> [WORK TO BE COMPLETED]
Return each line of the listing in which the word "strong" appears.

^^^^^^^^^^^^^^^^

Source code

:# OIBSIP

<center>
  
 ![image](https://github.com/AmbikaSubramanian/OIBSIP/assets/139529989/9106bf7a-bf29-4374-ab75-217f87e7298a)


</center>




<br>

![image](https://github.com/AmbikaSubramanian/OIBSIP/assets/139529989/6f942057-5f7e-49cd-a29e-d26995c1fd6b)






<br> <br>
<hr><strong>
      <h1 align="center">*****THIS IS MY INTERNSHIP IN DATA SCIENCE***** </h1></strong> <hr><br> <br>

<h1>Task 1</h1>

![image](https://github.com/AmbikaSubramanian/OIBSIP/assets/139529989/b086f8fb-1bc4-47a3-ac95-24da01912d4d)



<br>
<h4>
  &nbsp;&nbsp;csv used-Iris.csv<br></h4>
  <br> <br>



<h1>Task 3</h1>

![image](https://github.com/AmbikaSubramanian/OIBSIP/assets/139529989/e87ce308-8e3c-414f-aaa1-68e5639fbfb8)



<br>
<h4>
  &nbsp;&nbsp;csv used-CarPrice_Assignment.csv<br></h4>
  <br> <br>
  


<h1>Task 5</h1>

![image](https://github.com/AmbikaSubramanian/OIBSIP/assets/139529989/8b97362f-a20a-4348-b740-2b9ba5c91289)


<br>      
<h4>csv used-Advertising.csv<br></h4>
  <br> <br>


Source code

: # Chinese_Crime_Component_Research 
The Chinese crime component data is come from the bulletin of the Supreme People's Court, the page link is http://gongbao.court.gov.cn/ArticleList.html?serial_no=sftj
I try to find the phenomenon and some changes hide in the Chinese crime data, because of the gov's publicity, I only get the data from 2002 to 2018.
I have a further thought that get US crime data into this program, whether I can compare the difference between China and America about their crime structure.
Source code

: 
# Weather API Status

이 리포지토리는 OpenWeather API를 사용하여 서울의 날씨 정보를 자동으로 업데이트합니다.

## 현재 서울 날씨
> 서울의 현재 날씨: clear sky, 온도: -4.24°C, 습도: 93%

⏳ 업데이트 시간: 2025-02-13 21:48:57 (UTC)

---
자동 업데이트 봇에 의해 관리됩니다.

^^^^^^^^^^^^^^^^

> [RESULT FOR THIS EXERCISE]
<hr><strong>
      <h1 align="center">*****THIS IS MY INTERNSHIP IN DATA SCIENCE***** </h1></strong> <hr><br> <br>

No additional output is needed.